16 Aug 2015 16:49 IST

The effects of FX

The success of vfx-oriented films such as Baahubali is kicking off a modernisation drive among theatres in South India

One of the reasons touted for the phenomenal success of recent blockbusters, Baahubali and Bajrangi Bhaijaan, is the special effects and sound. The films worked best in theatres equipped with state-of-the-art technology and their success has kicked off a modernisation boom in theatres across the country. . Ashim Mathur, head of marketing, Dolby Laboratories India, says: “ Baahubali and Bajrangi Bhaijaan have kicked off a revolution. From Kashmir to Kerala, exhibitors want to offer their patrons the best cinematic entertainment experience. Be it luxurious décor, comfortable seats or the latest cinema technology, they want to give it all.”

Distributor and exhibitor Tirupur Subramaniam says: “I recently opened a new four-screen multiplex in Tirupur with 2K laser projection and Dolby Atmos sound system. People as far as from Erode came to watch Baahubali here.”

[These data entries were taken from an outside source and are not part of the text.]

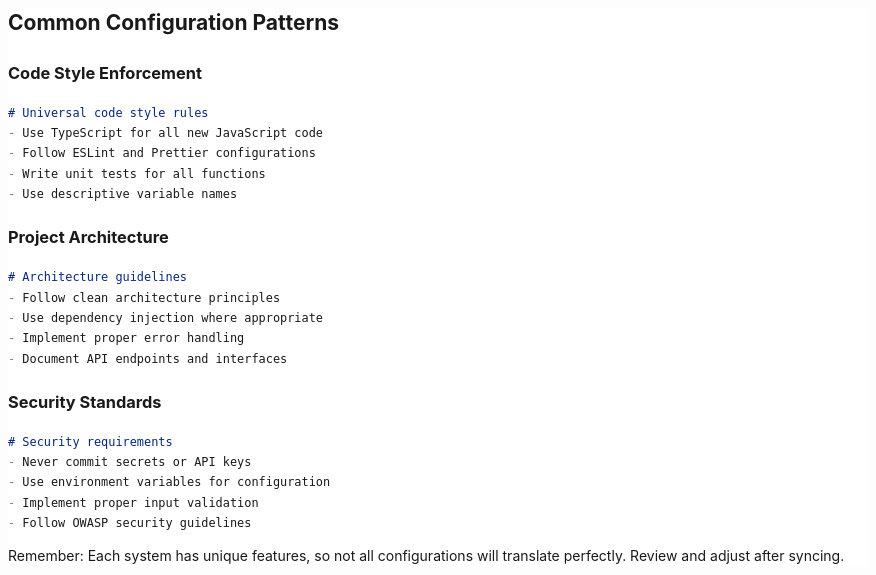## Common Configuration Patterns

### Code Style Enforcement
```markdown
# Universal code style rules
- Use TypeScript for all new JavaScript code
- Follow ESLint and Prettier configurations
- Write unit tests for all functions
- Use descriptive variable names
```

### Project Architecture
```markdown
# Architecture guidelines
- Follow clean architecture principles
- Use dependency injection where appropriate
- Implement proper error handling
- Document API endpoints and interfaces
```

### Security Standards
```markdown
# Security requirements
- Never commit secrets or API keys
- Use environment variables for configuration
- Implement proper input validation
- Follow OWASP security guidelines
```

Remember: Each system has unique features, so not all configurations will translate perfectly. Review and adjust after syncing.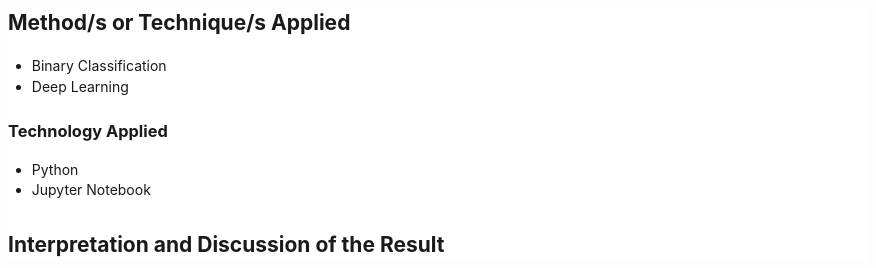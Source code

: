 <h2> Method/s or Technique/s Applied </h2>

<ul>
  <li>Binary Classification</li>
  <li>Deep Learning</li>
</ul>

<h3> Technology Applied </h3>

<ul>
  <li>Python</li>
  <li>Jupyter Notebook</li>
</ul>

<h2> Interpretation and Discussion of the Result </h2>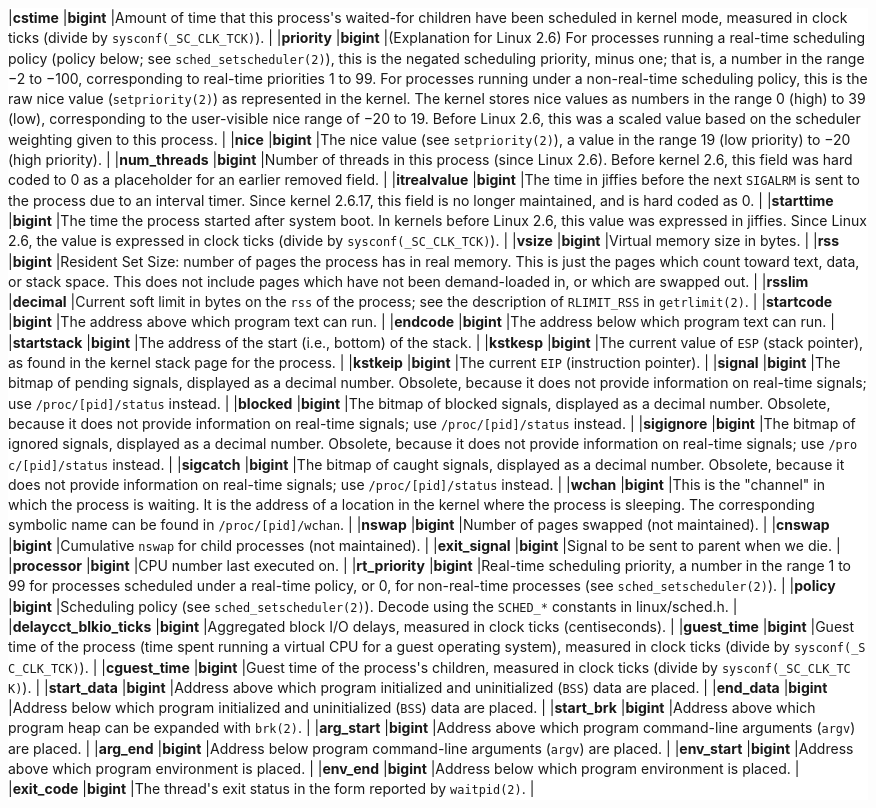 |**cstime** |**bigint** |Amount of time that this process's waited-for children have been scheduled in kernel mode, measured in clock ticks (divide by `sysconf(_SC_CLK_TCK)`). |
|**priority** |**bigint** |(Explanation for Linux 2.6) For processes running a real-time scheduling policy (policy below; see `sched_setscheduler(2)`), this is the negated scheduling priority, minus one; that is, a number in the range −2 to −100, corresponding to real-time priorities 1 to 99. For processes running under a non-real-time scheduling policy, this is the raw nice value (`setpriority(2)`) as represented in the kernel. The kernel stores nice values as numbers in the range 0 (high) to 39 (low), corresponding to the user-visible nice range of −20 to 19. Before Linux 2.6, this was a scaled value based on the scheduler weighting given to this process. |
|**nice** |**bigint** |The nice value (see `setpriority(2)`), a value in the range 19 (low priority) to −20 (high priority). |
|**num_threads** |**bigint** |Number of threads in this process (since Linux 2.6). Before kernel 2.6, this field was hard coded to 0 as a placeholder for an earlier removed field. |
|**itrealvalue** |**bigint** |The time in jiffies before the next `SIGALRM` is sent to the process due to an interval timer. Since kernel 2.6.17, this field is no longer maintained, and is hard coded as 0. |
|**starttime** |**bigint** |The time the process started after system boot. In kernels before Linux 2.6, this value was expressed in jiffies. Since Linux 2.6, the value is expressed in clock ticks (divide by `sysconf(_SC_CLK_TCK)`). |
|**vsize** |**bigint** |Virtual memory size in bytes. |
|**rss** |**bigint** |Resident Set Size: number of pages the process has in real memory. This is just the pages which count toward text, data, or stack space. This does not include pages which have not been demand-loaded in, or which are swapped out. |
|**rsslim** |**decimal** |Current soft limit in bytes on the `rss` of the process; see the description of `RLIMIT_RSS` in `getrlimit(2)`. |
|**startcode** |**bigint** |The address above which program text can run. |
|**endcode** |**bigint** |The address below which program text can run. |
|**startstack** |**bigint** |The address of the start (i.e., bottom) of the stack. |
|**kstkesp** |**bigint** |The current value of `ESP` (stack pointer), as found in the kernel stack page for the process. |
|**kstkeip** |**bigint** |The current `EIP` (instruction pointer). |
|**signal** |**bigint** |The bitmap of pending signals, displayed as a decimal number. Obsolete, because it does not provide information on real-time signals; use `/proc/[pid]/status` instead. |
|**blocked** |**bigint** |The bitmap of blocked signals, displayed as a decimal number. Obsolete, because it does not provide information on real-time signals; use `/proc/[pid]/status` instead. |
|**sigignore** |**bigint** |The bitmap of ignored signals, displayed as a decimal number. Obsolete, because it does not provide information on real-time signals; use `/proc/[pid]/status` instead. |
|**sigcatch** |**bigint** |The bitmap of caught signals, displayed as a decimal number. Obsolete, because it does not provide information on real-time signals; use `/proc/[pid]/status` instead. |
|**wchan** |**bigint** |This is the "channel" in which the process is waiting. It is the address of a location in the kernel where the process is sleeping. The corresponding symbolic name can be found in `/proc/[pid]/wchan`. |
|**nswap** |**bigint** |Number of pages swapped (not maintained). |
|**cnswap** |**bigint** |Cumulative `nswap` for child processes (not maintained). |
|**exit_signal** |**bigint** |Signal to be sent to parent when we die.	 |
|**processor** |**bigint** |CPU number last executed on. |
|**rt_priority** |**bigint** |Real-time scheduling priority, a number in the range 1 to 99 for processes scheduled under a real-time policy, or 0, for non-real-time processes (see `sched_setscheduler(2)`). |
|**policy** |**bigint** |Scheduling policy (see `sched_setscheduler(2)`). Decode using the `SCHED_*` constants in linux/sched.h. |
|**delaycct_blkio_ticks** |**bigint** |Aggregated block I/O delays, measured in clock ticks (centiseconds). |
|**guest_time** |**bigint** |Guest time of the process (time spent running a virtual CPU for a guest operating system), measured in clock ticks (divide by `sysconf(_SC_CLK_TCK)`). |
|**cguest_time** |**bigint** |Guest time of the process's children, measured in clock ticks (divide by `sysconf(_SC_CLK_TCK)`). |
|**start_data** |**bigint** |Address above which program initialized and uninitialized (`BSS`) data are placed. |
|**end_data** |**bigint** |Address below which program initialized and uninitialized (`BSS`) data are placed. |
|**start_brk** |**bigint** |Address above which program heap can be expanded with `brk(2)`. |
|**arg_start** |**bigint** |Address above which program command-line arguments (`argv`) are placed. |
|**arg_end** |**bigint** |Address below program command-line arguments (`argv`) are placed. |
|**env_start** |**bigint** |Address above which program environment is placed. |
|**env_end** |**bigint** |Address below which program environment is placed. |
|**exit_code** |**bigint** |The thread's exit status in the form reported by `waitpid(2)`. |
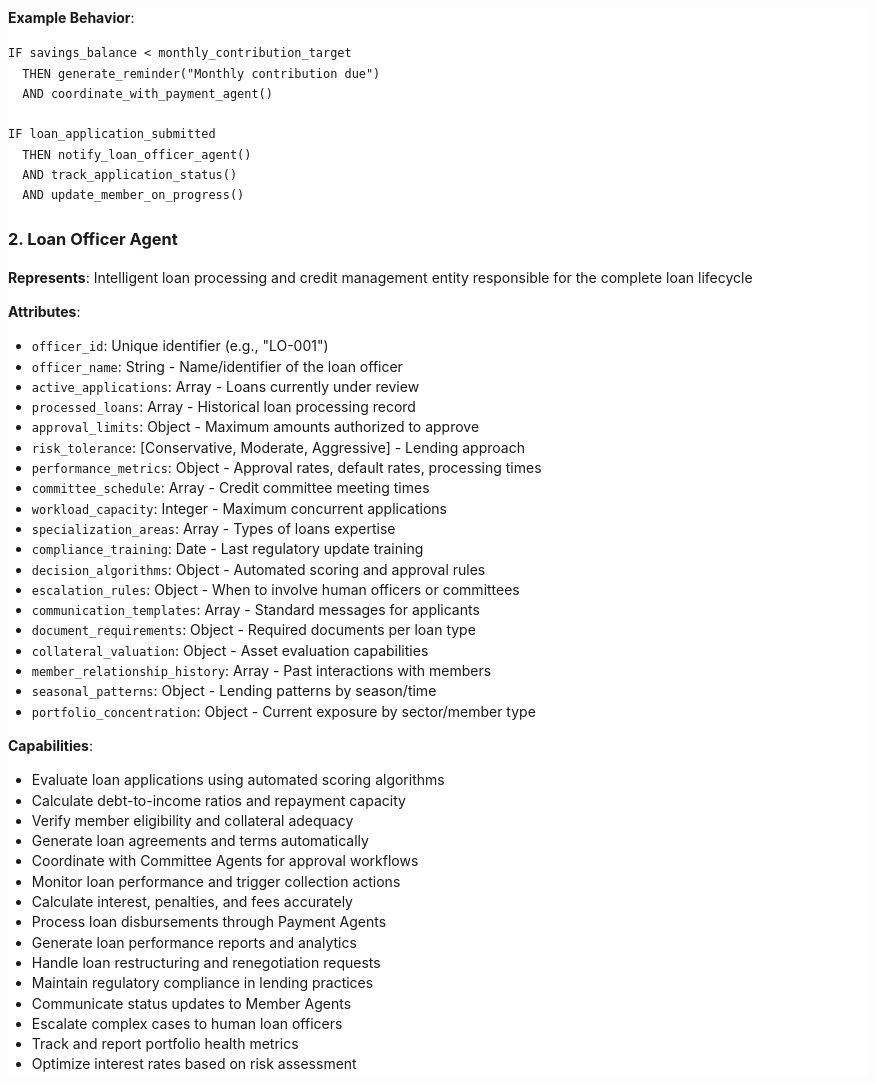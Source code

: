 **Example Behavior**:
```
IF savings_balance < monthly_contribution_target
  THEN generate_reminder("Monthly contribution due")
  AND coordinate_with_payment_agent()
  
IF loan_application_submitted
  THEN notify_loan_officer_agent()
  AND track_application_status()
  AND update_member_on_progress()
```

### 2. Loan Officer Agent

**Represents**: Intelligent loan processing and credit management entity responsible for the complete loan lifecycle

**Attributes**:
- `officer_id`: Unique identifier (e.g., "LO-001")
- `officer_name`: String - Name/identifier of the loan officer
- `active_applications`: Array - Loans currently under review
- `processed_loans`: Array - Historical loan processing record
- `approval_limits`: Object - Maximum amounts authorized to approve
- `risk_tolerance`: [Conservative, Moderate, Aggressive] - Lending approach
- `performance_metrics`: Object - Approval rates, default rates, processing times
- `committee_schedule`: Array - Credit committee meeting times
- `workload_capacity`: Integer - Maximum concurrent applications
- `specialization_areas`: Array - Types of loans expertise
- `compliance_training`: Date - Last regulatory update training
- `decision_algorithms`: Object - Automated scoring and approval rules
- `escalation_rules`: Object - When to involve human officers or committees
- `communication_templates`: Array - Standard messages for applicants
- `document_requirements`: Object - Required documents per loan type
- `collateral_valuation`: Object - Asset evaluation capabilities
- `member_relationship_history`: Array - Past interactions with members
- `seasonal_patterns`: Object - Lending patterns by season/time
- `portfolio_concentration`: Object - Current exposure by sector/member type

**Capabilities**:
- Evaluate loan applications using automated scoring algorithms
- Calculate debt-to-income ratios and repayment capacity
- Verify member eligibility and collateral adequacy
- Generate loan agreements and terms automatically
- Coordinate with Committee Agents for approval workflows
- Monitor loan performance and trigger collection actions
- Calculate interest, penalties, and fees accurately
- Process loan disbursements through Payment Agents
- Generate loan performance reports and analytics
- Handle loan restructuring and renegotiation requests
- Maintain regulatory compliance in lending practices
- Communicate status updates to Member Agents
- Escalate complex cases to human loan officers
- Track and report portfolio health metrics
- Optimize interest rates based on risk assessment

Upgradation of these systems has also led to an increase in footfalls. Ashim Mathur adds: “Our exhibitor partners have seen a great increase in occupancy, after installing Dolby Atmos. The success of movies like Baahubali and Bajrangi Bhaijaan reiterates the fact that audiences are looking for great storytelling, in which sound plays an important role.”Baahubali’s Hindi version has become the first dubbed film to collect over Rs. 100 crore. PVR Ltd., the largest multiplex chain in India, recently announced plans to install Dolby Atmos in as many as 50 of its screens across the country. Ajay Bijli, Chairman and Managing Director of PVR, says: “ Baahubali and Bajrangi Bhaijaan are pathbreakers in many ways, as they not only created new box-office records, but also increased footfalls. PVR is leaving no stone unturned to ensure a great cinematic experience in more screens across the country.”

Bijli also adds that the audience today has acquired a taste for big-budget spectacles that are best enjoyed on the big screen. “Today’s audiences are willing to pay, provided filmmakers deliver the highest-quality movie experience. The number of big Hollywood, Bollywood and southern biggies getting ready for release augurs well for the industry as a whole,” he adds.

Sound, meanwhile, has always been an important factor in Tamil Nadu. In the 1970s and 1980s, sound was mixed at higher decibel levels for Tamil films. With single screens lacking modern sound systems, higher levels were used to create dramatic effects to enthrall audiences. Films such as Mackenna’s Gold and Sholay were even advertised as films being presented “in full bloody blast of 70MM and stereophonic sound system”.

Sunil Narvekar, distribution head at SPI Cinemas, remembers: “Those days, watching a film in a good theatre was a treat by itself. There was no surround system, and the mixing was simple. Today’s audiences know more about sound systems and some even prefer to sit in the middle of the auditorium to get an enhanced sound experience.”

Upcoming films such as Anushka Shetty’s Rudhramadevi, Deepika Padukone’s Bajirao Mastani, Shah Rukh Khan’s Dilwale and Vijay’s Puli — that will be targeting the growing multiplex audiences in the country — are all spending big money on special effects and sound. The buzz is that S.S. Rajamouli will make his Baahubali 2, scheduled for summer 2016, even richer with more special effects. Not to be left behind, several single screens in Tamil Nadu in the B and C centres are also making plans to modernise their facilities, in order to attract more footfalls.